*** Opening of Study material ***

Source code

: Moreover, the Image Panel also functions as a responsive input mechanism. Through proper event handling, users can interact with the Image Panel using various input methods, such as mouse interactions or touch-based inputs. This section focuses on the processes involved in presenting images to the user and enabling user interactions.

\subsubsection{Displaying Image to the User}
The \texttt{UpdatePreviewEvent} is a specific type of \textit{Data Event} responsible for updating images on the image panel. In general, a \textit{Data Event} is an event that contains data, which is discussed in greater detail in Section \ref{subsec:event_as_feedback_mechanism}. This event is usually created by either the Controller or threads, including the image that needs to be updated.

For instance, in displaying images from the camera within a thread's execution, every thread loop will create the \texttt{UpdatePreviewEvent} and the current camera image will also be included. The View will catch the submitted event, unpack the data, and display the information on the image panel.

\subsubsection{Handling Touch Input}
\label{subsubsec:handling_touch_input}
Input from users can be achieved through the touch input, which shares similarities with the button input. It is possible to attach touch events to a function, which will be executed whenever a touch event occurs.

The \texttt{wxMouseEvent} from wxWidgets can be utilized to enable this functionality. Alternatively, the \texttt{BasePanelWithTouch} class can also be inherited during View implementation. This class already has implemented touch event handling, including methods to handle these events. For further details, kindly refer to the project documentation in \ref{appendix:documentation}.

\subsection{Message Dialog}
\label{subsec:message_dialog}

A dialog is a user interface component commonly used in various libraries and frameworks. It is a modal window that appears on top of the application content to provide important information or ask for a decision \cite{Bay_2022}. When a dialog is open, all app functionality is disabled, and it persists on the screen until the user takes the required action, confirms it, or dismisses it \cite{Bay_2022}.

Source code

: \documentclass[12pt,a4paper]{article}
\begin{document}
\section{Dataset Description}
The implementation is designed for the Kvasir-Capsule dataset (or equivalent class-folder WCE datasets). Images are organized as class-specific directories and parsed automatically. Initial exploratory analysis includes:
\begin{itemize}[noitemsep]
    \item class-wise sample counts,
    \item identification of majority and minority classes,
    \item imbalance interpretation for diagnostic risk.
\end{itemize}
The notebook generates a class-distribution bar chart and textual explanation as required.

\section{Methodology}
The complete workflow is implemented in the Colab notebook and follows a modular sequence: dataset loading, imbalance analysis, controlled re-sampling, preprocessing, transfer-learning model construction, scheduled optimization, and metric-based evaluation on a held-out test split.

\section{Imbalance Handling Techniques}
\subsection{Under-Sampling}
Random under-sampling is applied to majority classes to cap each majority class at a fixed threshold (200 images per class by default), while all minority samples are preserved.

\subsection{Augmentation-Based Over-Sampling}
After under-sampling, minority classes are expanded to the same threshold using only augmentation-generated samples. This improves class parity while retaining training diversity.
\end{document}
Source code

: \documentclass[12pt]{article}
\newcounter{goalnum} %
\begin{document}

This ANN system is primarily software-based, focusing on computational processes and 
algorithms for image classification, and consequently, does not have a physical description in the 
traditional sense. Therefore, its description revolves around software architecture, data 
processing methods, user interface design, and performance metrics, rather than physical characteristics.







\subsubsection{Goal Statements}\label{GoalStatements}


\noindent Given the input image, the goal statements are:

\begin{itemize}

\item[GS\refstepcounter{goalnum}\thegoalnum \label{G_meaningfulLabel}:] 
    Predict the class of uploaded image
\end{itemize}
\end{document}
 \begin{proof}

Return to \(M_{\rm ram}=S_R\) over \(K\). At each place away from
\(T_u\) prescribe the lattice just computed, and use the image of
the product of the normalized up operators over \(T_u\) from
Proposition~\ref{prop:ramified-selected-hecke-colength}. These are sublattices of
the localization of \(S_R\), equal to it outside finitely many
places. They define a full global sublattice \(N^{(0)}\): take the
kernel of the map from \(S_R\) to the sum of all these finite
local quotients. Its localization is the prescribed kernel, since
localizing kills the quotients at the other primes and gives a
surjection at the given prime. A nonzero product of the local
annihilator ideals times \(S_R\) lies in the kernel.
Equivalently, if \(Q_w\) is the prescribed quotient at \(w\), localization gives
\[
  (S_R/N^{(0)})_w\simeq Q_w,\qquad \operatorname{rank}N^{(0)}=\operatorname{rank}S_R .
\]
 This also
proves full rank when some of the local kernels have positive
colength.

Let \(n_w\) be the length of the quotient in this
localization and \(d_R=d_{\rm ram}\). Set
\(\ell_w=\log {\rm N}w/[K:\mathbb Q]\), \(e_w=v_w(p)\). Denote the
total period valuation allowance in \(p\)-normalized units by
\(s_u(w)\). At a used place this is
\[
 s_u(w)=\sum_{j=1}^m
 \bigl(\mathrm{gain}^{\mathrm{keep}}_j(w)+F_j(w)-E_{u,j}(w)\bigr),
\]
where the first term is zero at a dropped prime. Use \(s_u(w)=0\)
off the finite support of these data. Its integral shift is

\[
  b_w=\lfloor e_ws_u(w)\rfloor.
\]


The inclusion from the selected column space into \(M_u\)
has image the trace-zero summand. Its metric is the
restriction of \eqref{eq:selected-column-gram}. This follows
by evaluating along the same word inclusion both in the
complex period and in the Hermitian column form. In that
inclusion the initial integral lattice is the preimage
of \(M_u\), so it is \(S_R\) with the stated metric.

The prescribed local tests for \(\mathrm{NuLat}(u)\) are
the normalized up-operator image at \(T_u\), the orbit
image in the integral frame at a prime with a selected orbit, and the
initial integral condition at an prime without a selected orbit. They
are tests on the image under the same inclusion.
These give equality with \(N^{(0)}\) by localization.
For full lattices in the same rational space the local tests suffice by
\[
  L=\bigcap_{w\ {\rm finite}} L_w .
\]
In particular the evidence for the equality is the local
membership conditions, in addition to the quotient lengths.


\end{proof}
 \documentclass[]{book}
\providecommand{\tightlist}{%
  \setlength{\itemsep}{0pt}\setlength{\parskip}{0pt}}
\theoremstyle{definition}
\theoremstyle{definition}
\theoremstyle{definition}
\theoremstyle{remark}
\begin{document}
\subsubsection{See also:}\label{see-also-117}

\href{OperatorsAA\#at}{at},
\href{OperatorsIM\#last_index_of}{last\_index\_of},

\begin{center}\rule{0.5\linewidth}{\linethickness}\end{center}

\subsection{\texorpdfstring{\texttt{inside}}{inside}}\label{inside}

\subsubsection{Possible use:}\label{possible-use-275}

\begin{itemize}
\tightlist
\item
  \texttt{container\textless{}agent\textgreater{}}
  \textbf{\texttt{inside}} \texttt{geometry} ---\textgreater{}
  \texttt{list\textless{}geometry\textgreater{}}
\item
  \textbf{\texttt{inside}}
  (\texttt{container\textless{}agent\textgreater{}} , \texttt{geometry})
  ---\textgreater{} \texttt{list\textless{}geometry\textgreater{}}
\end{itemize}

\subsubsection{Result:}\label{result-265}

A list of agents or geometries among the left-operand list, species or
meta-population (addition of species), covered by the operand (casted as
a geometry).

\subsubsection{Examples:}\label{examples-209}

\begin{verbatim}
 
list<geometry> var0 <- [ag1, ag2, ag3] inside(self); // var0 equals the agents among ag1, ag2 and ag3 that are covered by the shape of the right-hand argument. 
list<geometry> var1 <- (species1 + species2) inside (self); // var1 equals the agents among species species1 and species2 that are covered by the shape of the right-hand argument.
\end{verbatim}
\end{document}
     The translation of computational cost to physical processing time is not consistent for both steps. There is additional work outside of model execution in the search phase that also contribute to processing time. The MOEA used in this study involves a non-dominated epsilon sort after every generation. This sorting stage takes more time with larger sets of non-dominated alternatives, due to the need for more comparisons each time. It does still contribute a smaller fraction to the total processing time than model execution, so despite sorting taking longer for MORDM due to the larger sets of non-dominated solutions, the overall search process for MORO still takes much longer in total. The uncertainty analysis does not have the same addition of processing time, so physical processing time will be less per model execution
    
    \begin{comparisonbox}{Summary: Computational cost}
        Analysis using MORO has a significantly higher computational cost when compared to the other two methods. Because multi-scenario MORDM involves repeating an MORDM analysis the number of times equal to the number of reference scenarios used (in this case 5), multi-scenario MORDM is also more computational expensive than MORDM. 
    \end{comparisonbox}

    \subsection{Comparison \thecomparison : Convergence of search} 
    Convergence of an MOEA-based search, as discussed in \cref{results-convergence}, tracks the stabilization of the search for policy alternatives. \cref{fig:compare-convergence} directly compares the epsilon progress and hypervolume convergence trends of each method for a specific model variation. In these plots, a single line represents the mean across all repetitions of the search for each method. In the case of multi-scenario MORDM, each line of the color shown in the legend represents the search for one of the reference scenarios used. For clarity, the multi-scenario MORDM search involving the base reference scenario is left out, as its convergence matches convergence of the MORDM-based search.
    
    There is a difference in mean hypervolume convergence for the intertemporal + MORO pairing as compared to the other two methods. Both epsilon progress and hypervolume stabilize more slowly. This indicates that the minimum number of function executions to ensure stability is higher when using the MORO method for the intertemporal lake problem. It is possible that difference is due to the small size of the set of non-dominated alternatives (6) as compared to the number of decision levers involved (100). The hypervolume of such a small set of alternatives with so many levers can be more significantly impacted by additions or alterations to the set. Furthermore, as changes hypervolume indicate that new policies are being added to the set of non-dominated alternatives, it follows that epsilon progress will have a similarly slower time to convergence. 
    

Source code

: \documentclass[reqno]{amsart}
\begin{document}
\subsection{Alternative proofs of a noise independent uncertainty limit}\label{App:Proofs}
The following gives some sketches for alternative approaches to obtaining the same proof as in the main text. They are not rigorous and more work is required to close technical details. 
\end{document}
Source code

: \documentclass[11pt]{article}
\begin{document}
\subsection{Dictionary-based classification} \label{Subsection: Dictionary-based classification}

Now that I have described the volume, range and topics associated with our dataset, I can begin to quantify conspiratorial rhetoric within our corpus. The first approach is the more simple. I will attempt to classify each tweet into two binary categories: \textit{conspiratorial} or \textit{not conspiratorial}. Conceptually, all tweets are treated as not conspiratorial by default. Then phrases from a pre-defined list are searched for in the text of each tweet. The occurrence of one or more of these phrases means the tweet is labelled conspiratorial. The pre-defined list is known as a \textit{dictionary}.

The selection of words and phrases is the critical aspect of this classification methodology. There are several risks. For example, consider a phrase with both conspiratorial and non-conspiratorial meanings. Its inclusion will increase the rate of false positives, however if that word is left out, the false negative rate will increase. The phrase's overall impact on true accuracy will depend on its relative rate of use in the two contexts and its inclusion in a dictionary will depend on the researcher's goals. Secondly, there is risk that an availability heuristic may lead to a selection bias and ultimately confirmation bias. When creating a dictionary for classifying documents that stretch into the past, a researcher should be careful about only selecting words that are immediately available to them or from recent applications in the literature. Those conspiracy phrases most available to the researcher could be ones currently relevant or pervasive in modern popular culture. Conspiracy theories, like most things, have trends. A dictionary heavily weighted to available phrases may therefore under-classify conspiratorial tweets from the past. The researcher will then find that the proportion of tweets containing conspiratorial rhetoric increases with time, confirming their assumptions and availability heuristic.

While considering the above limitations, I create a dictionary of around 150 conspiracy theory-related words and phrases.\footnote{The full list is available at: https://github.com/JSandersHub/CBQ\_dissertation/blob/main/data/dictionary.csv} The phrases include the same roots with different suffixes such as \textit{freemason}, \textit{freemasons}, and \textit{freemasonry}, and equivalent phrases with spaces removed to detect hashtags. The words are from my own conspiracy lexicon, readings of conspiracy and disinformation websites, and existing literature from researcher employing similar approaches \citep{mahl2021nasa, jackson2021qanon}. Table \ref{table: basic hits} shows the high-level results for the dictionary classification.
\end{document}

*** Close of Study material ***

- **Task instructions**
All lines with the word "article" are needed; pull them from the entries and copy each.

- **Answer to this exercise**
: \documentclass[12pt,a4paper]{article}
: \documentclass[12pt]{article}
: \documentclass[11pt]{article}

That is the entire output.